__Exercise prompt__.
Please transcribe the entries below without omitting a single character.

[Entries supplied Boundary: Start]

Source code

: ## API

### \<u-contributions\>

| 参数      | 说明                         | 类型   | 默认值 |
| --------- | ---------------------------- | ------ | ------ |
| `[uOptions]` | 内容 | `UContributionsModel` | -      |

[Entries supplied Boundary: End]

__Solution below__.
Source code

: ## API

### \<u-contributions\>

| 参数      | 说明                         | 类型   | 默认值 |
| --------- | ---------------------------- | ------ | ------ |
| `[uOptions]` | 内容 | `UContributionsModel` | -      |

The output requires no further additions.